Nova Forge — Devpost Submission Draft

Project Name

Nova Forge

Tagline

Describe it. Nova builds it. Open-source agent orchestration that turns natural language into deployed applications.

Inspiration

We've built 89+ production services using multi-agent orchestration patterns — parallel task execution, quality gates, artifact handoffs, autonomy systems. But those patterns were locked inside a proprietary system tied to a single LLM provider.

When Amazon announced the Nova AI Hackathon, we saw the opportunity to extract those battle-tested patterns into an open-source framework powered by Amazon Nova. The question wasn't "can Nova build software?" — it was "can we build an orchestration layer that makes Nova as productive as possible?"

The answer is Nova Forge: 30,000 lines of Python, 1,670 tests, and all 3 Nova models achieving S-tier benchmark scores.

What it does

Nova Forge takes a natural language description of what you want to build and orchestrates Amazon Nova models to plan, build, review, and deploy it automatically.
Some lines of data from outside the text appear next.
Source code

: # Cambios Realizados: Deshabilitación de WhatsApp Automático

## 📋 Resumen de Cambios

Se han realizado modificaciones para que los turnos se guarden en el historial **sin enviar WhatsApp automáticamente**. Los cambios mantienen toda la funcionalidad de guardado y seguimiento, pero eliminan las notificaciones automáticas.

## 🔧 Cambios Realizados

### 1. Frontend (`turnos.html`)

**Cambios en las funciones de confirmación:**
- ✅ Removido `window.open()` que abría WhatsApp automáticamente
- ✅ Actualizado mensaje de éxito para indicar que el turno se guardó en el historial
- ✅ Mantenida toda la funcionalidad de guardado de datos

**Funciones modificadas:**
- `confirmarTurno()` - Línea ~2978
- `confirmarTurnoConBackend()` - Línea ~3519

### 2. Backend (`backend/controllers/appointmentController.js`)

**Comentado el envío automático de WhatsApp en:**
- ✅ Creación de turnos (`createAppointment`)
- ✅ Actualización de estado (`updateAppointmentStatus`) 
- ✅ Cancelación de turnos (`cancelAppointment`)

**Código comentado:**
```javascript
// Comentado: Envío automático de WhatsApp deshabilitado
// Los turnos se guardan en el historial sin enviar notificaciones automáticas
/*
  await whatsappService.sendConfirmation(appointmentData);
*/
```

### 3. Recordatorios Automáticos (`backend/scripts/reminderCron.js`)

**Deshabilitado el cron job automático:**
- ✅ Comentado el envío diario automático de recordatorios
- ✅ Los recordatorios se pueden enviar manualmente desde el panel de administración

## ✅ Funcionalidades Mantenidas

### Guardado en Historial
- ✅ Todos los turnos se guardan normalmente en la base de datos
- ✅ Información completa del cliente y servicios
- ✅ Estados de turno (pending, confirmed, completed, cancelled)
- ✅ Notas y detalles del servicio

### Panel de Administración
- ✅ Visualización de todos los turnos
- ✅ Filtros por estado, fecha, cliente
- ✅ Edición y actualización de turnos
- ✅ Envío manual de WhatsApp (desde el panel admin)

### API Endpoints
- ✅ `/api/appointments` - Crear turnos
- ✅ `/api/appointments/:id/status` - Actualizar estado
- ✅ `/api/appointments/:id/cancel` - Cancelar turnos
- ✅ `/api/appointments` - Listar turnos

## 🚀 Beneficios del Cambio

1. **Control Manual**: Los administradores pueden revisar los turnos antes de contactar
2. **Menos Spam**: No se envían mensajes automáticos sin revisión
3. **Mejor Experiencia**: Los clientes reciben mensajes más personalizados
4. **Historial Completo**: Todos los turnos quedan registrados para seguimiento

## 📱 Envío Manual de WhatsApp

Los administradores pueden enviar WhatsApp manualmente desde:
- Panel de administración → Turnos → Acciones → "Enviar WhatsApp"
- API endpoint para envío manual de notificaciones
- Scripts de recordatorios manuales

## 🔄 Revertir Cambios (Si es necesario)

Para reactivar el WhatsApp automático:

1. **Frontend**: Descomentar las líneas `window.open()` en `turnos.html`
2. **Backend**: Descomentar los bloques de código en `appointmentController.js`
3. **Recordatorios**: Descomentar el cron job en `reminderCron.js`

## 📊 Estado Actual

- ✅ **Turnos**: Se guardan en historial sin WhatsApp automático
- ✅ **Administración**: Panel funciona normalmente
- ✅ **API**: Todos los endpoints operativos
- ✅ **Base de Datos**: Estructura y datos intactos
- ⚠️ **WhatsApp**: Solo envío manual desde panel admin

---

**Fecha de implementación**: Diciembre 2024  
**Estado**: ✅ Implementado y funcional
Example: Type "Build an expense tracker with categories, monthly charts, and CSV export" — Nova Forge:

Interviews you with a 3-phase deep planning session (scope, technical decisions, risk assessment)
Plans the project as a dependency graph of tasks with topological sort
Builds tasks in parallel waves using multiple AI agents with pre-seeded upstream context
Reviews the output with an adversarial gate reviewer (PASS/FAIL/CONDITIONAL)
Previews the result via Cloudflare Tunnel (shareable URL, no account needed)
Deploys to production with Docker + nginx + SSL in one command

Result: A working Flask application with 5 files in 144 seconds. Benchmark grade: S (100%).

Key capabilities:

3 Amazon Nova models — Lite (32K, fast), Pro (300K, balanced), Premier (1M, deep reasoning)
11 agent formations — Pre-built team layouts from single-file edits to full-stack multi-agent builds
13 agent tools — read, write, edit, bash, glob, grep, remember, and more
6-level autonomy system — A0 (ask for everything) through A5 (fully autonomous)
14-stack preview detection — Auto-detects Flask, FastAPI, Node, React, and 10 more
Circuit breaker — Auto-disables failing tools to prevent infinite retry loops
Agent self-correction — Agents verify their own output with read-back checks

How we built it

Pure Python, no dependencies on proprietary agent frameworks. Nova Forge is a standalone tool-use loop that calls Amazon Nova via AWS Bedrock's Converse API.

Architecture:

ForgeAgent — The core loop: send prompt → Nova responds with tool calls → execute tools → loop until done. 13 tools available (read_file, write_file, bash, remember, etc.)
ModelRouter — Adapter for AWS Bedrock with custom botocore.Config (300s read timeout for Premier's ~100s inference time)
WaveExecutor — Runs independent tasks in parallel using asyncio.gather() with semaphore throttling
GateReviewer — Spawns a read-only reviewer agent that adversarially checks the build output
PromptBuilder — 3-tier system prompts: Slim (~600 chars for 32K Lite), Focused (~1,500 chars for 300K+ Pro/Premier), Full (~5K chars for 1M+)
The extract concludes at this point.